As for the Green winners, leader David Coon, who was their first elected MLA (2014) retained his seat easily, 56.3%-20.1% over a Liberal. In Kent North their candidate won 45.9%-37.4% over a Liberal. In Memramcook-Tantramar, Megan “Landslide” Mitton won by 11 votes (38.3%-38.2%) over a Liberal. It seems there are two districts in which a Green came in second, but neither was close; in both cases the Liberal winner had a majority. The Green wins are not contiguous districts; the leader represents a seat in Fredricton and the other two are geographically large coastal districts. (See results and map at CBC; these are, of course, not necessarily final at this point, and there is even one Liberal lead of just 10 votes over a PC.)
It is not clear what the government result will be. I’ve been listening to CBC on the post-election discussions, and it seems the Greens have rejected a possible coalition with the Liberals; given that the results revised above suggest the Liberals are the Greens’ main opponent at district level, this reluctance has some (FPTP-based) logic to it. The Conservatives have said they will vote down a Liberal throne speech (not surprisingly). The PCs have declared all of their members are unwilling to stand for Speaker, and the Liberals also do not want any of their own to take the post. Without a Speaker, no other business can be transacted. So, for now at least, we have a stand off. (Update: The Liberal leader and current Premier Brian Gallant has said his party will put forth a candidate for Speaker today.)
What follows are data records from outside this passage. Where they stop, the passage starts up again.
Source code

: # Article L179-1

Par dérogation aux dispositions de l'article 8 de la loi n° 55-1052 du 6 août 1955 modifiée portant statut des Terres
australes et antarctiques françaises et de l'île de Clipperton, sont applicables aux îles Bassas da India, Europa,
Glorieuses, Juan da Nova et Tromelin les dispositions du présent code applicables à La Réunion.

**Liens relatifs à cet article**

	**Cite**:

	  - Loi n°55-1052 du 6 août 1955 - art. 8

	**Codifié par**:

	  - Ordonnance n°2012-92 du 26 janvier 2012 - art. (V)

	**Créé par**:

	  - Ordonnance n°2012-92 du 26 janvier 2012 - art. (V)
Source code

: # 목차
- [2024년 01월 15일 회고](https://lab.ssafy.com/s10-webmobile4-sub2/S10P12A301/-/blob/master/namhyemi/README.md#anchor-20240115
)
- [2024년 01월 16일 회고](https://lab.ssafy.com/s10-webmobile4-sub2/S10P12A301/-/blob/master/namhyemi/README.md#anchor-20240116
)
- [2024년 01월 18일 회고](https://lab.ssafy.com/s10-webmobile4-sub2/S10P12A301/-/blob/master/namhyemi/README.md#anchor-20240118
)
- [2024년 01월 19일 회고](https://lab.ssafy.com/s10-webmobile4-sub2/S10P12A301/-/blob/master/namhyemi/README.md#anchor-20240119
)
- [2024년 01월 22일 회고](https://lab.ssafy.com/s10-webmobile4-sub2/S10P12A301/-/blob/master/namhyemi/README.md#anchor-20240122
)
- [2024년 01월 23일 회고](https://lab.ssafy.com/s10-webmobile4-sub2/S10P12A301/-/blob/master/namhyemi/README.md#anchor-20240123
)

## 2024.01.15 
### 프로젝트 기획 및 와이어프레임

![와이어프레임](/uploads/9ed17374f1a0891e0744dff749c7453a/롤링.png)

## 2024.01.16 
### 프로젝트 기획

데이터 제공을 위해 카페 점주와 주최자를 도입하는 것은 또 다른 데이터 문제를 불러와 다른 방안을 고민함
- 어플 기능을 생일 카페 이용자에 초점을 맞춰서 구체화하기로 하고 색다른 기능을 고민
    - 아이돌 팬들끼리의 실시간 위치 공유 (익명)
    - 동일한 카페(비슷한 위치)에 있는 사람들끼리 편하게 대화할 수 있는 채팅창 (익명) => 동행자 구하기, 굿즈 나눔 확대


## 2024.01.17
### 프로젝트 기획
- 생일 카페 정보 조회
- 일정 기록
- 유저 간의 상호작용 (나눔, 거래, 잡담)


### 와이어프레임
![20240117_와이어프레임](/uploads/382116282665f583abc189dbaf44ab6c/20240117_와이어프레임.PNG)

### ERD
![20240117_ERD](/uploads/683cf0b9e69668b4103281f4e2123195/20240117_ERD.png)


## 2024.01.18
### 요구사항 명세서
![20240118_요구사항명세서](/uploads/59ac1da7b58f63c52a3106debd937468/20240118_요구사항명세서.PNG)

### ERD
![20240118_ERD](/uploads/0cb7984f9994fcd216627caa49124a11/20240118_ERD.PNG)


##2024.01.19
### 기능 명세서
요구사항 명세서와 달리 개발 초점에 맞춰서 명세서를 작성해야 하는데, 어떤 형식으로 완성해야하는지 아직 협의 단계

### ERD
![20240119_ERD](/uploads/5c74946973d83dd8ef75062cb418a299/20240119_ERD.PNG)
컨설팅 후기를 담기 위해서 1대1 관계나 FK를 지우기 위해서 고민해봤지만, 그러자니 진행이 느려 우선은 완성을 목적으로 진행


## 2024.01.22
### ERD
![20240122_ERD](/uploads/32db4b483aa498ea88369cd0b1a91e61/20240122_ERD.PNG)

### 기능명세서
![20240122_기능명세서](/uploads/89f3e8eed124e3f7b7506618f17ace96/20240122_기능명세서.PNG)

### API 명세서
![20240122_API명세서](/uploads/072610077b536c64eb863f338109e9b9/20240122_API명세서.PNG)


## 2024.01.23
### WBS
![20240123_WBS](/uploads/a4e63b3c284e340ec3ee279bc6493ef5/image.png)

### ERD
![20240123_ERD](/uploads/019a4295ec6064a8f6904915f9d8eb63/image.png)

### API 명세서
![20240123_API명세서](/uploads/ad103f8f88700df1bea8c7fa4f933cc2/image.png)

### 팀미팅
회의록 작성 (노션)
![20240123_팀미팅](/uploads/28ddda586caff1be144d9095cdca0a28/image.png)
It is worth noting that New Brunswick has quite a record of unusual election outcomes, and electoral-reform proposals. Just click “N.B.” at the bottom of this post to see previous entries on this recent history. Of particular interest is the time the Liberals took power thanks to a plurality reversal and promptly called off the previous (Conservative) government’s planned referendum on adopting MMP. Maybe it is time to dust off those proposals. The voters of the province seem unwilling to play the old FPTP game the way “the law” says to play it.